Picture : Getty Images/CICR / SHELLEY, Allison

Mr. Gerald Oriol, Hait’s Secretary of State for the Integration of persons with disabilities during the inauguration in 2012 of the physical rehabilitation centre Klinik Kay Kapab in Port-au-Prince founded by the ICRC Special Fund for the Disabled.



The ICRC Special Fund for the Disabled (SFD) was created by the International Committee of the Red Cross (ICRC) in 1983 to ensure the continuity of former ICRC programmes for populations affected by conflict, and support other physical rehabilitation centres in low-income countries.

While the SFD activities are not included in the ICRC budget and are funded independently through the SFD yearly appeal, the ICRC pro­vides the SFD with substantial logistical and administrative support.


Like other development organizations aiming to enhance national capacities, the SFD implements projects that stretch over several years. The SFD’s assistance is geared towards maintaining and increasing access to rehabilitation services, and improving the quality and sustainability of these services. This is mainly achieved through capacity building and training together with technical, material and financial assistance. At SFD-supported centres, the actual physical rehabilitation work is carried out by the local partner. From the start, project ownership is and remains with the partner. The SFD carries out regular follow-up visits over a number of years and provides advice and coaching not only in technical matters but also for the management, innovation and further development of services. In addition, the SFD directs advocacy efforts at the authorities concerned, and seeks to mobilize other actors and foster networking and cooperation with them.

Formal education remains fundamental to the training of profes­sional staff. The SFD offers scholarships and supports a number of prosthetic/orthotic schools worldwide in order to maintain high education standards. This includes promoting the use of the poly­propylene technology and appropriate clinical training, organized in collaboration with local schools. The SFD also encourages and supports training in other fields such as management and quality control.

The duration of SFD support is directly linked to the local partners’ commitment to developing their own capacities to provide reha­bilitation services and their ability to become self-sustaining, in line with the recommendations and assessments provided during SFD monitoring visits.


The entry into force of the United Nations Convention on the Rights of Persons with Disabilities (UNCRPD) in 2008 and the 2011 recommenda­tions of the World Disability Report (World Health Organization, World Bank, 2010) have brought further support to the SFD’s ultimate goal of promoting socio-economic integration for people living with physical disabilities, while still focusing on their initial needs.

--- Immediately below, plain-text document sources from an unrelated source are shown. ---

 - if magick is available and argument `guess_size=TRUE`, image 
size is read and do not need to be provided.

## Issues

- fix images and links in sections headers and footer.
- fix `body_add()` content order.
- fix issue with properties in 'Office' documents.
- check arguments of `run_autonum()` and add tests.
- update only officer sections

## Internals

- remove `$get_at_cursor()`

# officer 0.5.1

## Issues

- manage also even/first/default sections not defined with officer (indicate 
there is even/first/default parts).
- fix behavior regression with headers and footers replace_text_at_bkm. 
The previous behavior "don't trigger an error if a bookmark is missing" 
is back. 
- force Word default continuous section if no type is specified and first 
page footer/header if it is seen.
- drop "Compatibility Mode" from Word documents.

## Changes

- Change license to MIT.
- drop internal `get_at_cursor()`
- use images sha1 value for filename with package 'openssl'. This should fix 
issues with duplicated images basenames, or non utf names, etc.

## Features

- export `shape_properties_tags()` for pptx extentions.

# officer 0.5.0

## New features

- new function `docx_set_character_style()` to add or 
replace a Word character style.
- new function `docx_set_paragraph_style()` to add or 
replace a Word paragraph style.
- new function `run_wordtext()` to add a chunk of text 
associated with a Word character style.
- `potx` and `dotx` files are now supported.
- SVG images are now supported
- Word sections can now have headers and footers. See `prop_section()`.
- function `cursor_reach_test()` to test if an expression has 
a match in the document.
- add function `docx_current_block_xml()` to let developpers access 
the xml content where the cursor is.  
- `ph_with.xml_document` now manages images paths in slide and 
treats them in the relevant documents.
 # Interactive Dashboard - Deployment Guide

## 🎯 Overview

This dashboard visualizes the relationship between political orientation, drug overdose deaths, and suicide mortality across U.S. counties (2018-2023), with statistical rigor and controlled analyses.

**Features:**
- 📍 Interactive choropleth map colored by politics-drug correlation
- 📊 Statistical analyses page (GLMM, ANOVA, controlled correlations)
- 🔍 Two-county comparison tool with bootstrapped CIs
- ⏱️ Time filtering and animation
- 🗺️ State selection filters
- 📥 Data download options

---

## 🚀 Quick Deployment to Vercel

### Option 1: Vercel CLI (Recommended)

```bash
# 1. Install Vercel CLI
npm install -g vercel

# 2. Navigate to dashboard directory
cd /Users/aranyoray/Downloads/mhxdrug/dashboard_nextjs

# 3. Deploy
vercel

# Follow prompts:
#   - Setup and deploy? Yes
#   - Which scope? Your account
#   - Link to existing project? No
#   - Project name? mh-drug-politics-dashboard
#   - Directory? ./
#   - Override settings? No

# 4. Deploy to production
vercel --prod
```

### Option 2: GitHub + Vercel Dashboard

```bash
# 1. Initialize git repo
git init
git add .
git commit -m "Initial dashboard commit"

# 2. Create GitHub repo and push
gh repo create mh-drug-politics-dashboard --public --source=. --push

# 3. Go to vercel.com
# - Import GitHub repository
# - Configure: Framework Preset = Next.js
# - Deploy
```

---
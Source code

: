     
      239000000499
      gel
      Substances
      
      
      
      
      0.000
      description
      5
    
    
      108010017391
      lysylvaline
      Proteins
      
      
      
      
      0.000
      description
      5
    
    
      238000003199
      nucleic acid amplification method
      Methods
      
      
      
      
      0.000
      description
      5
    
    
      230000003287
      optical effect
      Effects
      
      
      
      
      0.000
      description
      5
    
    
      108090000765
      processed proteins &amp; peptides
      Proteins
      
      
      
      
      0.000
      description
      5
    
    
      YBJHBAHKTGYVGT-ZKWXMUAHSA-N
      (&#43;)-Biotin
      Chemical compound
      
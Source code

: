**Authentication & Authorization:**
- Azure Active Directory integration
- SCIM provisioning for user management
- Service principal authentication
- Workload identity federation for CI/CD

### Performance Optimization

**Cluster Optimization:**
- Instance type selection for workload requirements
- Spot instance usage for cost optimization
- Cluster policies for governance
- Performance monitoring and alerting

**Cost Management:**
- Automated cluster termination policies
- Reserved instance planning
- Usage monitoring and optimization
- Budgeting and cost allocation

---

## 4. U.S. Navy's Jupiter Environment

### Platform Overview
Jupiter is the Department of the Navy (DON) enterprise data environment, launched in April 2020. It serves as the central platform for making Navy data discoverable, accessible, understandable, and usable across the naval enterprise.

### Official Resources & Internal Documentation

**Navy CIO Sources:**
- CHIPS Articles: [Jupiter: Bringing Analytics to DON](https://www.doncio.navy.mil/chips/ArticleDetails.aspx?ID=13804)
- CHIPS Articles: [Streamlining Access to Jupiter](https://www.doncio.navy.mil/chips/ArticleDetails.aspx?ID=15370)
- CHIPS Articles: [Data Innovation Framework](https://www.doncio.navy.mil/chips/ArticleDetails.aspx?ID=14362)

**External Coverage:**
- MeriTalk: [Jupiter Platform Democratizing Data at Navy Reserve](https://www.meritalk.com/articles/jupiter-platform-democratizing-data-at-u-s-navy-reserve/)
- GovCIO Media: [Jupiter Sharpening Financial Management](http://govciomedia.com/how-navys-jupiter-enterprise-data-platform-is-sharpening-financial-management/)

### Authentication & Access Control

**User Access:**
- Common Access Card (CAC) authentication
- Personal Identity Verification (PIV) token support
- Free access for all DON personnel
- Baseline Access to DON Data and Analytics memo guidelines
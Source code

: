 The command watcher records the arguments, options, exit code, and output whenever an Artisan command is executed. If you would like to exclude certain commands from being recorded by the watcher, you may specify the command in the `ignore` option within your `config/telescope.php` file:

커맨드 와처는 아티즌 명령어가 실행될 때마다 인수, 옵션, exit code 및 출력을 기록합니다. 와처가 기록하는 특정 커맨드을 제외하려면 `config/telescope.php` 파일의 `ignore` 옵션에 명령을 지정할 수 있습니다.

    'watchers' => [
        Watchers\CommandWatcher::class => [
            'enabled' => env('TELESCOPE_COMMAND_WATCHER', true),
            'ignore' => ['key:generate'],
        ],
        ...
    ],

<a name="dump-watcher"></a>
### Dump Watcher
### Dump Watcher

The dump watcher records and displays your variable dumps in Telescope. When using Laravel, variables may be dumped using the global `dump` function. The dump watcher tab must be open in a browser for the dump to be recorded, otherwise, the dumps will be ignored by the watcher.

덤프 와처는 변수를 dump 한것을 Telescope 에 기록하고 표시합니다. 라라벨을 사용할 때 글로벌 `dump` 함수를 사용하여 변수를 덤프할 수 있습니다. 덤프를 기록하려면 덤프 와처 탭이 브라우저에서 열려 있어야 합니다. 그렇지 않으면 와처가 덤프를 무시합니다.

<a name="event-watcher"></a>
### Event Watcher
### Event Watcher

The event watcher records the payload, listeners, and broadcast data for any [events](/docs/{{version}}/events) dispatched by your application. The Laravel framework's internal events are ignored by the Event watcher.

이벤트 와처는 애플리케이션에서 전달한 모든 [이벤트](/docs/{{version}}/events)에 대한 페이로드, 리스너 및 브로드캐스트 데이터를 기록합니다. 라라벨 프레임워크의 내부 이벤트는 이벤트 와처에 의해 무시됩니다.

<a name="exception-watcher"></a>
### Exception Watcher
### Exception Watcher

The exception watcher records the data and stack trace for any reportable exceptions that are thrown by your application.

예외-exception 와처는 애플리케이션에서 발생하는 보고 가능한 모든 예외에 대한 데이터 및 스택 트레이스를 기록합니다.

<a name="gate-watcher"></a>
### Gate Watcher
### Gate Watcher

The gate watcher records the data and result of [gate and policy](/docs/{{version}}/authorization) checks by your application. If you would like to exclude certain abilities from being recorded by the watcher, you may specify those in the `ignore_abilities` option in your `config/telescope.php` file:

The aim is to remove – or to reduce as far as possible – restrictions on activities and thereby enable people with physical disabilities to become more independent and enjoy the highest possible quality of life. Various measures, such as medical care, physical rehabilita­tion including physiotherapy, vocational training, social support, and programmes promoting economic self-reliance, all come into play. Networking with other providers of services in this field is indispensable and the SFD therefore seeks to develop its partners’ understanding of the overall rehabilitation process.


The technology for manufacturing orthopaedic devices favoured by the SFD is based on the polypropylene technology developed by the ICRC.

This technology is now standard practice for the production of pros­theses and orthoses in many low-income countries and is being used by a significant number of organizations involved in physical reha­bilitation, including the projects and centres supported by the SFD. It combines accessible standard components (i.e. prosthetic feet, knees, etc.), and raw materials (mainly polypropylene) that are locally available. Using this technology has considerably enhanced the technical skills of professionals working at SFD-supported physical rehabilitation centres, and thereby improved access to quality services for people with limited resources.


The SFD relies exclusively on voluntary contributions to cover its costs both in the field and at headquarters. Its donor base consists of governments, National Red Cross and Red Crescent Societies, foun­dations and private donors.

The SFD’s accounts are examined yearly by an external auditor. SFD projects are regularly evaluated by internal and external assessors.